Every line of the data below should be printed exactly.

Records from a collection
┄┄┄┄┄┄┄┄┄┄

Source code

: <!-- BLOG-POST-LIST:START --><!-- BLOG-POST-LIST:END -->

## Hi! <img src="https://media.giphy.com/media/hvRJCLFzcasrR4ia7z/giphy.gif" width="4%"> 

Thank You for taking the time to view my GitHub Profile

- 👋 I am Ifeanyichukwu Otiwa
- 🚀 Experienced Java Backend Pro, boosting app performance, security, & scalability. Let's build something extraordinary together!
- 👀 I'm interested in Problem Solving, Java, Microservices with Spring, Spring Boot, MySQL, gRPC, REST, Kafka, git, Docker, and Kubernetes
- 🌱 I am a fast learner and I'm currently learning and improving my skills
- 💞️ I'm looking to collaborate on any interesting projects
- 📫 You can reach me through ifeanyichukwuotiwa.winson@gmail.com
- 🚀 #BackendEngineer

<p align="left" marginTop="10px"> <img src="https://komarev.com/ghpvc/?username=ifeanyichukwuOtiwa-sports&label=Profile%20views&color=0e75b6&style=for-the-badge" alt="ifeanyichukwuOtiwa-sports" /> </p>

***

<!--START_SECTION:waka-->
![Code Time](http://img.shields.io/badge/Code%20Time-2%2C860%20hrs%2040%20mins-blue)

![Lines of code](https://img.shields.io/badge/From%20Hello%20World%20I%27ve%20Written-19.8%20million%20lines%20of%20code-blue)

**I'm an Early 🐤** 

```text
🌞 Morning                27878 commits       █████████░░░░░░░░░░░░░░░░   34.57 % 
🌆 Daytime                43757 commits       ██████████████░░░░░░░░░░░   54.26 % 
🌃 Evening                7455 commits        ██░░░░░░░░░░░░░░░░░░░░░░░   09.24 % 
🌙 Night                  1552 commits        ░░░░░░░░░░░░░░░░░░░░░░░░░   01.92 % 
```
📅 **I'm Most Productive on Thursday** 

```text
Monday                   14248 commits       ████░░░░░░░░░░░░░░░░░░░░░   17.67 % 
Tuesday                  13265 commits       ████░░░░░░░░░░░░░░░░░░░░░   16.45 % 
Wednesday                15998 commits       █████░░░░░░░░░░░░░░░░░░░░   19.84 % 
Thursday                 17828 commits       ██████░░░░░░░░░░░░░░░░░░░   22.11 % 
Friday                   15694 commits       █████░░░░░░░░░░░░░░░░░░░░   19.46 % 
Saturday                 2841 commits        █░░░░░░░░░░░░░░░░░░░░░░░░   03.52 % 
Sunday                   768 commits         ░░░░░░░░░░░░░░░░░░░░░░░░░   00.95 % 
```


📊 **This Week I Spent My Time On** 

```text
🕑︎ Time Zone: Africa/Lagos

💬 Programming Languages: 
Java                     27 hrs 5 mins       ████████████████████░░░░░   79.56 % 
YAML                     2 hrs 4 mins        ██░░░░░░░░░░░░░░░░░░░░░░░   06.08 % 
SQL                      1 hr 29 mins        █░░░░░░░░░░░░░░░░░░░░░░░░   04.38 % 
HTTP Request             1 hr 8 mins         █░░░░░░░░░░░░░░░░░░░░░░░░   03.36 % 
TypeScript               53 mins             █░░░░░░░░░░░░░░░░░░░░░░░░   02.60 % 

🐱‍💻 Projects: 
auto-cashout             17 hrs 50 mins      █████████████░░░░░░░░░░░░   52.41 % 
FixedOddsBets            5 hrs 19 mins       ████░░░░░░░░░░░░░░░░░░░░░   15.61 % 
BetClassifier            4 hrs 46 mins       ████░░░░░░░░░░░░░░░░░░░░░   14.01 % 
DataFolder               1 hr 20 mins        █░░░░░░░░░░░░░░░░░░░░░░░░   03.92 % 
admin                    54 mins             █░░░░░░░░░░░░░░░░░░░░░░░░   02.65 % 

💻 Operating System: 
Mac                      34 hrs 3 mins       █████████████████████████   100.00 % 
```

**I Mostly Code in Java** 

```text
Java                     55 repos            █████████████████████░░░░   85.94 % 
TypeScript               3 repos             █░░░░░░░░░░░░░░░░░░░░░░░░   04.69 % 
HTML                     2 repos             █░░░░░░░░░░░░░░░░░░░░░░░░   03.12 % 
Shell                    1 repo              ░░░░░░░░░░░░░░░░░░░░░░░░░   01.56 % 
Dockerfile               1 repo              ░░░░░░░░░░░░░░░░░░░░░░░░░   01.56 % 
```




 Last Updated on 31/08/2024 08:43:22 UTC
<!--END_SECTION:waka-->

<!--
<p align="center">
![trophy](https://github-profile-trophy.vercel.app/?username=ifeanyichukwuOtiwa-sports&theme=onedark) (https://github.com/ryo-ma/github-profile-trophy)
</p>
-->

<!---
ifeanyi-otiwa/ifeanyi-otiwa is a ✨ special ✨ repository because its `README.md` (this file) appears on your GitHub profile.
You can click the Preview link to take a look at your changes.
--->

┄┄┄┄┄┄┄┄┄┄

▶ _Task result_:
Source code

: <!-- BLOG-POST-LIST:START --><!-- BLOG-POST-LIST:END -->

## Hi! <img src="https://media.giphy.com/media/hvRJCLFzcasrR4ia7z/giphy.gif" width="4%"> 

Thank You for taking the time to view my GitHub Profile

- 👋 I am Ifeanyichukwu Otiwa
- 🚀 Experienced Java Backend Pro, boosting app performance, security, & scalability. Let's build something extraordinary together!
- 👀 I'm interested in Problem Solving, Java, Microservices with Spring, Spring Boot, MySQL, gRPC, REST, Kafka, git, Docker, and Kubernetes
- 🌱 I am a fast learner and I'm currently learning and improving my skills
- 💞️ I'm looking to collaborate on any interesting projects
- 📫 You can reach me through ifeanyichukwuotiwa.winson@gmail.com
- 🚀 #BackendEngineer

<p align="left" marginTop="10px"> <img src="https://komarev.com/ghpvc/?username=ifeanyichukwuOtiwa-sports&label=Profile%20views&color=0e75b6&style=for-the-badge" alt="ifeanyichukwuOtiwa-sports" /> </p>

***

<!--START_SECTION:waka-->
![Code Time](http://img.shields.io/badge/Code%20Time-2%2C860%20hrs%2040%20mins-blue)

![Lines of code](https://img.shields.io/badge/From%20Hello%20World%20I%27ve%20Written-19.8%20million%20lines%20of%20code-blue)

**I'm an Early 🐤** 

```text
🌞 Morning                27878 commits       █████████░░░░░░░░░░░░░░░░   34.57 % 
🌆 Daytime                43757 commits       ██████████████░░░░░░░░░░░   54.26 % 
🌃 Evening                7455 commits        ██░░░░░░░░░░░░░░░░░░░░░░░   09.24 % 
🌙 Night                  1552 commits        ░░░░░░░░░░░░░░░░░░░░░░░░░   01.92 % 
```
📅 **I'm Most Productive on Thursday** 

```text
Monday                   14248 commits       ████░░░░░░░░░░░░░░░░░░░░░   17.67 % 
Tuesday                  13265 commits       ████░░░░░░░░░░░░░░░░░░░░░   16.45 % 
Wednesday                15998 commits       █████░░░░░░░░░░░░░░░░░░░░   19.84 % 
Thursday                 17828 commits       ██████░░░░░░░░░░░░░░░░░░░   22.11 % 
Friday                   15694 commits       █████░░░░░░░░░░░░░░░░░░░░   19.46 % 
Saturday                 2841 commits        █░░░░░░░░░░░░░░░░░░░░░░░░   03.52 % 
Sunday                   768 commits         ░░░░░░░░░░░░░░░░░░░░░░░░░   00.95 % 
```


📊 **This Week I Spent My Time On** 

```text
🕑︎ Time Zone: Africa/Lagos

💬 Programming Languages: 
Java                     27 hrs 5 mins       ████████████████████░░░░░   79.56 % 
YAML                     2 hrs 4 mins        ██░░░░░░░░░░░░░░░░░░░░░░░   06.08 % 
SQL                      1 hr 29 mins        █░░░░░░░░░░░░░░░░░░░░░░░░   04.38 % 
HTTP Request             1 hr 8 mins         █░░░░░░░░░░░░░░░░░░░░░░░░   03.36 % 
TypeScript               53 mins             █░░░░░░░░░░░░░░░░░░░░░░░░   02.60 % 

🐱‍💻 Projects: 
auto-cashout             17 hrs 50 mins      █████████████░░░░░░░░░░░░   52.41 % 
FixedOddsBets            5 hrs 19 mins       ████░░░░░░░░░░░░░░░░░░░░░   15.61 % 
BetClassifier            4 hrs 46 mins       ████░░░░░░░░░░░░░░░░░░░░░   14.01 % 
DataFolder               1 hr 20 mins        █░░░░░░░░░░░░░░░░░░░░░░░░   03.92 % 
admin                    54 mins             █░░░░░░░░░░░░░░░░░░░░░░░░   02.65 % 

💻 Operating System: 
Mac                      34 hrs 3 mins       █████████████████████████   100.00 % 
```

**I Mostly Code in Java** 

```text
Java                     55 repos            █████████████████████░░░░   85.94 % 
TypeScript               3 repos             █░░░░░░░░░░░░░░░░░░░░░░░░   04.69 % 
HTML                     2 repos             █░░░░░░░░░░░░░░░░░░░░░░░░   03.12 % 
Shell                    1 repo              ░░░░░░░░░░░░░░░░░░░░░░░░░   01.56 % 
Dockerfile               1 repo              ░░░░░░░░░░░░░░░░░░░░░░░░░   01.56 % 
```




 Last Updated on 31/08/2024 08:43:22 UTC
<!--END_SECTION:waka-->

<!--
<p align="center">
![trophy](https://github-profile-trophy.vercel.app/?username=ifeanyichukwuOtiwa-sports&theme=onedark) (https://github.com/ryo-ma/github-profile-trophy)
</p>
-->

<!---
ifeanyi-otiwa/ifeanyi-otiwa is a ✨ special ✨ repository because its `README.md` (this file) appears on your GitHub profile.
You can click the Preview link to take a look at your changes.
--->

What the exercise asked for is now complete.